Exercise requirements: Nothing in the data may be altered as it is transcribed.

Material for this exercise:
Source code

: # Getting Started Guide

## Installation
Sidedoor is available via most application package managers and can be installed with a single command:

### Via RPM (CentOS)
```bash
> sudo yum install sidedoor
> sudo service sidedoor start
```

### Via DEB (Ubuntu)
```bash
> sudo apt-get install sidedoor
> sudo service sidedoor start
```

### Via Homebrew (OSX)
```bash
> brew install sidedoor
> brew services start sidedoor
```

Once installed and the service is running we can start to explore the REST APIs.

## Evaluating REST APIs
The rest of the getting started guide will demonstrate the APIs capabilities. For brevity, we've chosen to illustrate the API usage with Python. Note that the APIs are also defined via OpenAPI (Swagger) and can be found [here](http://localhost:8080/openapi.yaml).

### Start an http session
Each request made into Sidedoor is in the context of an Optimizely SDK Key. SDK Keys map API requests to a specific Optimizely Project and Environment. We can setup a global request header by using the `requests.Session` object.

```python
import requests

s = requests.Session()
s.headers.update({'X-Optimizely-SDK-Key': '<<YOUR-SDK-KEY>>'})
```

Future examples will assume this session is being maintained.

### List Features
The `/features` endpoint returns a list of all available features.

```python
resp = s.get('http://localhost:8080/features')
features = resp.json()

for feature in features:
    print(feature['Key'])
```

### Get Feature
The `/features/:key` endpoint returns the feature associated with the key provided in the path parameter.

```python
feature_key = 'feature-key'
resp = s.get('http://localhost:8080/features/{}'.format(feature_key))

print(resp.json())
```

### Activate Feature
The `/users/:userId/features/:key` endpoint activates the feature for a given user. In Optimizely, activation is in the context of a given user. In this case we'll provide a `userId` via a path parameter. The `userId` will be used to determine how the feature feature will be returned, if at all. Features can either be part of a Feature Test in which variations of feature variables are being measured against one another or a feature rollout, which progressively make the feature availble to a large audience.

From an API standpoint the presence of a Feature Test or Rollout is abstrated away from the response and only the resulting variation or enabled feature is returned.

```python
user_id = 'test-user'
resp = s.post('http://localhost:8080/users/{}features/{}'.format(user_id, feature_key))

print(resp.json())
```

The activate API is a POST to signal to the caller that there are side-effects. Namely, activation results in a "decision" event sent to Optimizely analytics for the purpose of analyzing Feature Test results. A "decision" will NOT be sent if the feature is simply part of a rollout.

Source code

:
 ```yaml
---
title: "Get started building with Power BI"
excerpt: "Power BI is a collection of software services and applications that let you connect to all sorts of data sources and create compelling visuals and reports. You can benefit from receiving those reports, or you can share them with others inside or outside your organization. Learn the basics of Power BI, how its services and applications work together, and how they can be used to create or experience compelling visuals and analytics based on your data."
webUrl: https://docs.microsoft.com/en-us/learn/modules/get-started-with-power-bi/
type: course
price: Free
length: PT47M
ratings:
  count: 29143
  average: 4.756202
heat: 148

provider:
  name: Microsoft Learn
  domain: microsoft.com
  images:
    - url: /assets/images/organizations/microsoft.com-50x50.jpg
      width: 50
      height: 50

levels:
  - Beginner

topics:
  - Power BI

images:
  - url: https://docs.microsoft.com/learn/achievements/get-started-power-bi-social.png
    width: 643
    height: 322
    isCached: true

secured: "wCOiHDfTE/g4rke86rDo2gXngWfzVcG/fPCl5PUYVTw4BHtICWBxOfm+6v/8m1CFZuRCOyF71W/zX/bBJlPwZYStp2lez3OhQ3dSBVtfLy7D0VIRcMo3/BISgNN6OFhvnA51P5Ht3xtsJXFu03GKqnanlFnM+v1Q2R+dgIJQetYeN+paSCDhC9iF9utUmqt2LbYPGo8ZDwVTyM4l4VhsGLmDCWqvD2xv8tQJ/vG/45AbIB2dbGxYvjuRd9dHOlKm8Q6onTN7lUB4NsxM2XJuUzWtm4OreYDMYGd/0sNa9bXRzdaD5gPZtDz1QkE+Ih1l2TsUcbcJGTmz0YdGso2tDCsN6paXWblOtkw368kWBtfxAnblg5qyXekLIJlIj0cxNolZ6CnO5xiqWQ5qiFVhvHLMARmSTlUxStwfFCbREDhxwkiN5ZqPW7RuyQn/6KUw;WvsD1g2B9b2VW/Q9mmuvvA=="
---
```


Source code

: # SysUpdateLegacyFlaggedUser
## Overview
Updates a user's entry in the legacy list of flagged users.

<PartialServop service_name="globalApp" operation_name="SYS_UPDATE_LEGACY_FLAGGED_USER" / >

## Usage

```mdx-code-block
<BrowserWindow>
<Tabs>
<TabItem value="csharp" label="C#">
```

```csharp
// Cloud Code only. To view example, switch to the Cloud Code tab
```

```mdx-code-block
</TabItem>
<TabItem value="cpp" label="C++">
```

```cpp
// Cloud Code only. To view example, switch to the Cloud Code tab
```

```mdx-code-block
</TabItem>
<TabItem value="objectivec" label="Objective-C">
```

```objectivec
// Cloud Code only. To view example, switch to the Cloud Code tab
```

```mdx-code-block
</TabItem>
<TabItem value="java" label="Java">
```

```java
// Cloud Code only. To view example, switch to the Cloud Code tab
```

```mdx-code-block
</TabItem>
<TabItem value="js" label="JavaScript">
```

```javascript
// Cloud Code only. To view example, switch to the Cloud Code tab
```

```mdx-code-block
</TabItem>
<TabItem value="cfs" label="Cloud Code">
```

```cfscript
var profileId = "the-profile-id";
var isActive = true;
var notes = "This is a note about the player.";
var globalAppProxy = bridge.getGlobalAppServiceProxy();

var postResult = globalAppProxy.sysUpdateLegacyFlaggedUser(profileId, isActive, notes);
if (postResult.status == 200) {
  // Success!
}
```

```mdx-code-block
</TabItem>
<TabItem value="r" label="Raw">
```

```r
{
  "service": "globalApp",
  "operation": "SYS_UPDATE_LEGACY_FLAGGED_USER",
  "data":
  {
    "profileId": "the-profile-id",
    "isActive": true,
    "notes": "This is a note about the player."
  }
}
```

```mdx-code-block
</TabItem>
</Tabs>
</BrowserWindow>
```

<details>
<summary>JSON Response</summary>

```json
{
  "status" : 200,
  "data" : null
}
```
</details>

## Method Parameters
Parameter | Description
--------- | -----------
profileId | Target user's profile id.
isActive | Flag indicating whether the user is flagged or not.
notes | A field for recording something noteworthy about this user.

Task result:
Source code

: # Getting Started Guide

## Installation
Sidedoor is available via most application package managers and can be installed with a single command:

### Via RPM (CentOS)
```bash
> sudo yum install sidedoor
> sudo service sidedoor start
```

### Via DEB (Ubuntu)
```bash
> sudo apt-get install sidedoor
> sudo service sidedoor start
```

### Via Homebrew (OSX)
```bash
> brew install sidedoor
> brew services start sidedoor
```

Once installed and the service is running we can start to explore the REST APIs.

## Evaluating REST APIs
The rest of the getting started guide will demonstrate the APIs capabilities. For brevity, we've chosen to illustrate the API usage with Python. Note that the APIs are also defined via OpenAPI (Swagger) and can be found [here](http://localhost:8080/openapi.yaml).

### Start an http session
Each request made into Sidedoor is in the context of an Optimizely SDK Key. SDK Keys map API requests to a specific Optimizely Project and Environment. We can setup a global request header by using the `requests.Session` object.

```python
import requests

s = requests.Session()
s.headers.update({'X-Optimizely-SDK-Key': '<<YOUR-SDK-KEY>>'})
```

Future examples will assume this session is being maintained.

### List Features
The `/features` endpoint returns a list of all available features.

```python
resp = s.get('http://localhost:8080/features')
features = resp.json()

for feature in features:
    print(feature['Key'])
```

### Get Feature
The `/features/:key` endpoint returns the feature associated with the key provided in the path parameter.

```python
feature_key = 'feature-key'
resp = s.get('http://localhost:8080/features/{}'.format(feature_key))

print(resp.json())
```

### Activate Feature
The `/users/:userId/features/:key` endpoint activates the feature for a given user. In Optimizely, activation is in the context of a given user. In this case we'll provide a `userId` via a path parameter. The `userId` will be used to determine how the feature feature will be returned, if at all. Features can either be part of a Feature Test in which variations of feature variables are being measured against one another or a feature rollout, which progressively make the feature availble to a large audience.

From an API standpoint the presence of a Feature Test or Rollout is abstrated away from the response and only the resulting variation or enabled feature is returned.

```python
user_id = 'test-user'
resp = s.post('http://localhost:8080/users/{}features/{}'.format(user_id, feature_key))

print(resp.json())
```

The activate API is a POST to signal to the caller that there are side-effects. Namely, activation results in a "decision" event sent to Optimizely analytics for the purpose of analyzing Feature Test results. A "decision" will NOT be sent if the feature is simply part of a rollout.

Source code

:
 ```yaml
---
title: "Get started building with Power BI"
excerpt: "Power BI is a collection of software services and applications that let you connect to all sorts of data sources and create compelling visuals and reports. You can benefit from receiving those reports, or you can share them with others inside or outside your organization. Learn the basics of Power BI, how its services and applications work together, and how they can be used to create or experience compelling visuals and analytics based on your data."
webUrl: https://docs.microsoft.com/en-us/learn/modules/get-started-with-power-bi/
type: course
price: Free
length: PT47M
ratings:
  count: 29143
  average: 4.756202
heat: 148

provider:
  name: Microsoft Learn
  domain: microsoft.com
  images:
    - url: /assets/images/organizations/microsoft.com-50x50.jpg
      width: 50
      height: 50

levels:
  - Beginner

topics:
  - Power BI

images:
  - url: https://docs.microsoft.com/learn/achievements/get-started-power-bi-social.png
    width: 643
    height: 322
    isCached: true

secured: "wCOiHDfTE/g4rke86rDo2gXngWfzVcG/fPCl5PUYVTw4BHtICWBxOfm+6v/8m1CFZuRCOyF71W/zX/bBJlPwZYStp2lez3OhQ3dSBVtfLy7D0VIRcMo3/BISgNN6OFhvnA51P5Ht3xtsJXFu03GKqnanlFnM+v1Q2R+dgIJQetYeN+paSCDhC9iF9utUmqt2LbYPGo8ZDwVTyM4l4VhsGLmDCWqvD2xv8tQJ/vG/45AbIB2dbGxYvjuRd9dHOlKm8Q6onTN7lUB4NsxM2XJuUzWtm4OreYDMYGd/0sNa9bXRzdaD5gPZtDz1QkE+Ih1l2TsUcbcJGTmz0YdGso2tDCsN6paXWblOtkw368kWBtfxAnblg5qyXekLIJlIj0cxNolZ6CnO5xiqWQ5qiFVhvHLMARmSTlUxStwfFCbREDhxwkiN5ZqPW7RuyQn/6KUw;WvsD1g2B9b2VW/Q9mmuvvA=="
---
```


Source code

: # SysUpdateLegacyFlaggedUser
## Overview
Updates a user's entry in the legacy list of flagged users.

<PartialServop service_name="globalApp" operation_name="SYS_UPDATE_LEGACY_FLAGGED_USER" / >

## Usage

```mdx-code-block
<BrowserWindow>
<Tabs>
<TabItem value="csharp" label="C#">
```

```csharp
// Cloud Code only. To view example, switch to the Cloud Code tab
```

```mdx-code-block
</TabItem>
<TabItem value="cpp" label="C++">
```

```cpp
// Cloud Code only. To view example, switch to the Cloud Code tab
```

```mdx-code-block
</TabItem>
<TabItem value="objectivec" label="Objective-C">
```

```objectivec
// Cloud Code only. To view example, switch to the Cloud Code tab
```

```mdx-code-block
</TabItem>
<TabItem value="java" label="Java">
```

```java
// Cloud Code only. To view example, switch to the Cloud Code tab
```

```mdx-code-block
</TabItem>
<TabItem value="js" label="JavaScript">
```

```javascript
// Cloud Code only. To view example, switch to the Cloud Code tab
```

```mdx-code-block
</TabItem>
<TabItem value="cfs" label="Cloud Code">
```

```cfscript
var profileId = "the-profile-id";
var isActive = true;
var notes = "This is a note about the player.";
var globalAppProxy = bridge.getGlobalAppServiceProxy();

var postResult = globalAppProxy.sysUpdateLegacyFlaggedUser(profileId, isActive, notes);
if (postResult.status == 200) {
  // Success!
}
```

```mdx-code-block
</TabItem>
<TabItem value="r" label="Raw">
```

```r
{
  "service": "globalApp",
  "operation": "SYS_UPDATE_LEGACY_FLAGGED_USER",
  "data":
  {
    "profileId": "the-profile-id",
    "isActive": true,
    "notes": "This is a note about the player."
  }
}
```

```mdx-code-block
</TabItem>
</Tabs>
</BrowserWindow>
```

<details>
<summary>JSON Response</summary>

```json
{
  "status" : 200,
  "data" : null
}
```
</details>

## Method Parameters
Parameter | Description
--------- | -----------
profileId | Target user's profile id.
isActive | Flag indicating whether the user is flagged or not.
notes | A field for recording something noteworthy about this user.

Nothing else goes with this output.